COVID-19 precautions overlap with partisanship, to the extent that some pro-mask parents refused to tell me their political affiliation in an effort to avoid inflaming things further. Republican Representative Madison Cawthorn made an appearance at one recent school-board meeting in North Carolina, claiming that “woke, liberal government officials” are a bigger threat to children than COVID-19. In a parking lot in Franklin, Tennessee, angry parents shouted “We will not comply” and harassed medical professionals who spoke in favor of masks. “You will never be allowed in public again!” one man screamed. Last week, a California parent allegedly physically attacked a teacher over the school’s mask rules.
Pro-mask parents have staged protests too, of course. But some have thrown up their hands and pulled their kids out of school. In Texas, homeschooling was already on the rise prior to this year. In 2020, the Texas Home School Coalition received a record 1,100 calls and emails from interested parents. This year, interest in homeschooling has only grown. “Last week, we hit 2,200” calls and emails, Jeremy Newman, the director of public policy at the coalition, told me recently. “It’s double the highest we ever had in 2020.” Newman said the parents are motivated by a mix of reasons: Some don’t want their kids to face more COVID-19 restrictions in public schools, but others are worried their kids’ schools aren’t being careful enough. “There are certainly a lot of families who tell us that they would never have considered homeschooling, but now they’re going to do it,” Newman said. The trend is similar nationally: The membership of the Home School Legal Defense Association, the largest national homeschooling organization, grew from 84,439 in 2019 to 105,000 this year.
Many parents I spoke with considered homeschooling but didn’t want to quit their jobs or yank their kids away from their friends. Some are instead begging their neighbors to get vaccinated. Carothers nagged her nanny to get the jab. In Alabama, a man named Will, who asked that I don’t use his full name to avoid blowback at work, told me he’s still imploring a hesitant friend who is waiting for full FDA approval. “Are you gonna get it after it’s FDA-approved or is there gonna be a new reason?” he wondered.

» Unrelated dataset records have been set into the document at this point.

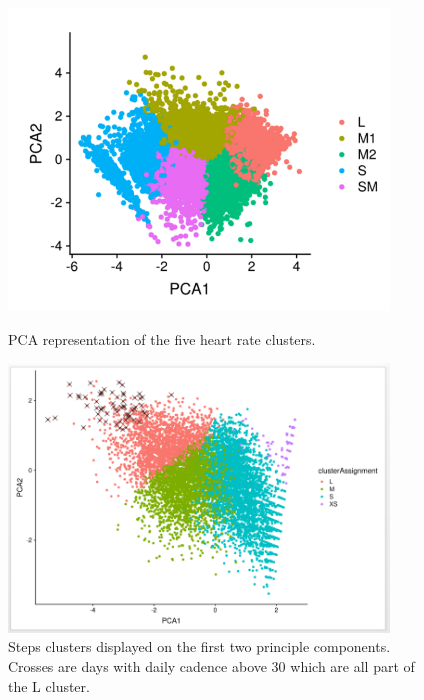 \documentclass{article}
\begin{document}
\begin{figure}
    \centering
    \begin{minipage}{0.45\textwidth}
        \centering
        \includegraphics[width=0.9\textwidth]{HRclusters.png} %
        \caption{PCA representation of the five heart rate clusters.}
        \label{fig:HRclusters}
    \end{minipage}\hfill
    \begin{minipage}{0.45\textwidth}
        \centering
        \includegraphics[width=0.9\textwidth]{FitbitClusterValidation.png} %
        \caption{Steps clusters displayed on the first two principle components. Crosses are days with daily cadence above 30 which are all part of the L cluster.}
 \label{fig:FitbitClusterValidation}
    \end{minipage}
\end{figure}
\end{document}

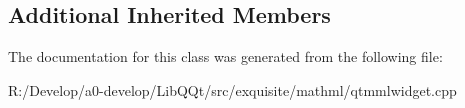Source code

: \subsection*{Additional Inherited Members}


The documentation for this class was generated from the following file\+:\begin{DoxyCompactItemize}
\item 
R\+:/\+Develop/a0-\/develop/\+Lib\+Q\+Qt/src/exquisite/mathml/qtmmlwidget.\+cpp\end{DoxyCompactItemize}
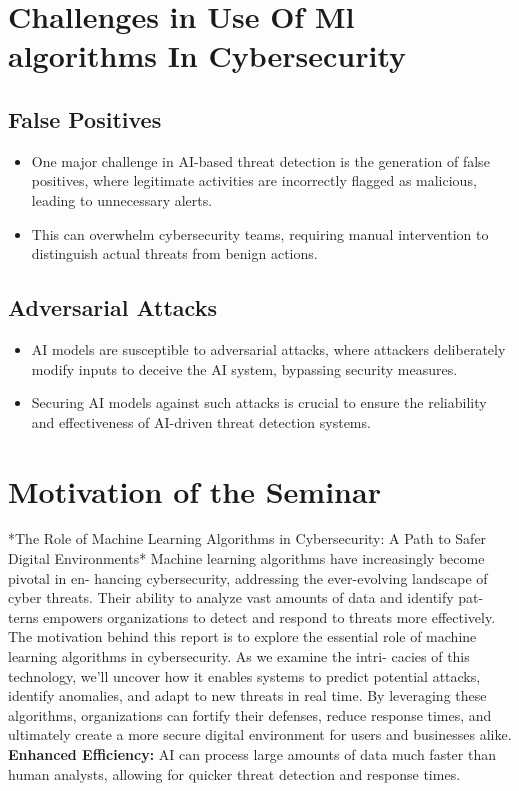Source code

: \documentclass[oneside,a4paper,12pt]{report}
\begin{document}
\section{Challenges in Use Of Ml algorithms In Cybersecurity}

\subsection{False Positives}
\begin{itemize}
\item 
One major challenge in AI-based threat detection is the generation of false positives, where legitimate activities are incorrectly flagged as malicious, leading to unnecessary alerts.
\newline \item 
This can overwhelm cybersecurity teams, requiring manual intervention to distinguish actual threats from benign actions.
\end{itemize}

\subsection{Adversarial Attacks}
\begin{itemize}
\item 
AI models are susceptible to adversarial attacks, where attackers deliberately modify inputs to deceive the AI system, bypassing security measures.
\newline \item 
Securing AI models against such attacks is crucial to ensure the reliability and effectiveness of AI-driven threat detection systems.
\end{itemize}

\vspace*{2\baselineskip}
\section{Motivation of the Seminar}
\justifying
\noindent
 *The Role of Machine Learning Algorithms in Cybersecurity: A Path
to Safer Digital Environments*
Machine learning algorithms have increasingly become pivotal in en-
hancing cybersecurity, addressing the ever-evolving landscape of cyber
threats. Their ability to analyze vast amounts of data and identify pat-
terns empowers organizations to detect and respond to threats more
effectively.
\newline
The motivation behind this report is to explore the essential role of
machine learning algorithms in cybersecurity. As we examine the intri-
cacies of this technology, we’ll uncover how it enables systems to predict
potential attacks, identify anomalies, and adapt to new threats in real
time. By leveraging these algorithms, organizations can fortify their
defenses, reduce response times, and ultimately create a more secure
digital environment for users and businesses alike.
\vspace*{1\baselineskip}
\newline\textbf{Enhanced Efficiency:} AI can process large amounts of data much faster than human analysts, allowing for quicker threat detection and response times.
\vspace*{1\baselineskip}
\end{document}
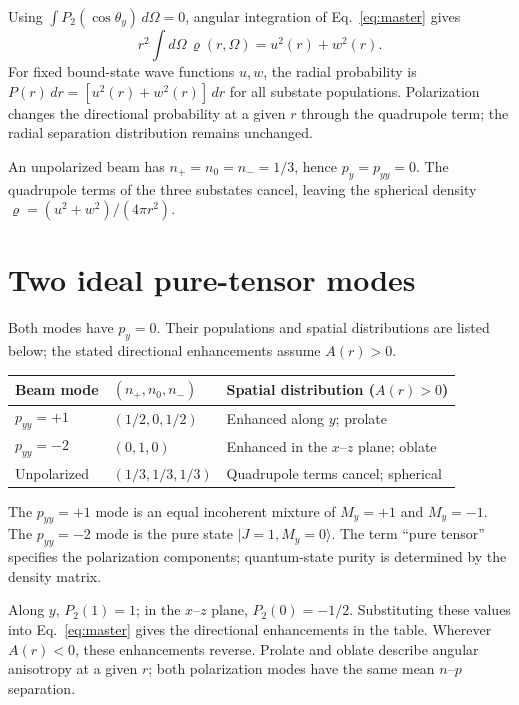 \documentclass[11pt,a4paper]{article}
\begin{document}
Using $\int P_2(\cos\theta_y)\,d\Omega=0$, angular integration of
Eq.~\eqref{eq:master} gives
\begin{equation}
r^2\int d\Omega\,\varrho(r,\Omega)=u^2(r)+w^2(r).
\label{eq:radial}
\end{equation}
For fixed bound-state wave functions $u,w$, the radial probability is
$P(r)\,dr=[u^2(r)+w^2(r)]\,dr$ for all substate populations.
Polarization changes the directional probability at a given $r$ through
the quadrupole term; the radial separation distribution remains unchanged.

An unpolarized beam has $n_+=n_0=n_-=1/3$, hence $p_y=p_{yy}=0$.
The quadrupole terms of the three substates cancel, leaving the spherical
density $\varrho=(u^2+w^2)/(4\pi r^2)$.

\section{Two ideal pure-tensor modes}

Both modes have $p_y=0$. Their populations and spatial distributions
are listed below; the stated directional enhancements assume $A(r)>0$.
\begin{center}
\begin{tabular}{>{\centering\arraybackslash}p{2.3cm}
                >{\centering\arraybackslash}p{3.4cm}
                p{7.1cm}}
\toprule
Beam mode & $(n_+,n_0,n_-)$ & Spatial distribution ($A(r)>0$)\\
\midrule
$p_{yy}=+1$ & $(1/2,0,1/2)$ & Enhanced along $y$; prolate\\
$p_{yy}=-2$ & $(0,1,0)$ & Enhanced in the $x$--$z$ plane; oblate\\
Unpolarized & $(1/3,1/3,1/3)$ & Quadrupole terms cancel; spherical\\
\bottomrule
\end{tabular}
\end{center}

The $p_{yy}=+1$ mode is an equal incoherent mixture of $M_y=+1$ and
$M_y=-1$. The $p_{yy}=-2$ mode is the pure state $|J=1,M_y=0\rangle$.
The term ``pure tensor'' specifies the polarization components;
quantum-state purity is determined by the density matrix.

Along $y$, $P_2(1)=1$; in the $x$--$z$ plane, $P_2(0)=-1/2$.
Substituting these values into Eq.~\eqref{eq:master} gives the directional
enhancements in the table. Wherever $A(r)<0$, these enhancements reverse.
Prolate and oblate describe angular anisotropy at a given $r$;
both polarization modes have the same mean $n$--$p$ separation.
\end{document}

Others are taking even more drastic measures. Pranish Kantesaria, a doctor and pharmacist in the Austin area, told me he offended his daughter’s second-grade teacher when he asked whether she was vaccinated and whether she’d be encouraging mask use in the classroom. Though the school moved his daughter to a new classroom, Kantesaria is now looking to “flee the state,” as he puts it, to a place that takes COVID-19 more seriously. He pointed me to a joke he saw on Twitter: “You can live in a place that has affordable housing, warm weather, or a government that cares whether you live or die. Pick two.”
In the absence of mask mandates, Kazdin recommends another tool of psychology that might help ease these tensions. Schools could try telling students that although masks are not required, the majority of students will be wearing them. Facts, reason, and rules aren’t very persuasive, he says, but social norms are. Teens know it as one of the most powerful forces in the world: peer pressure.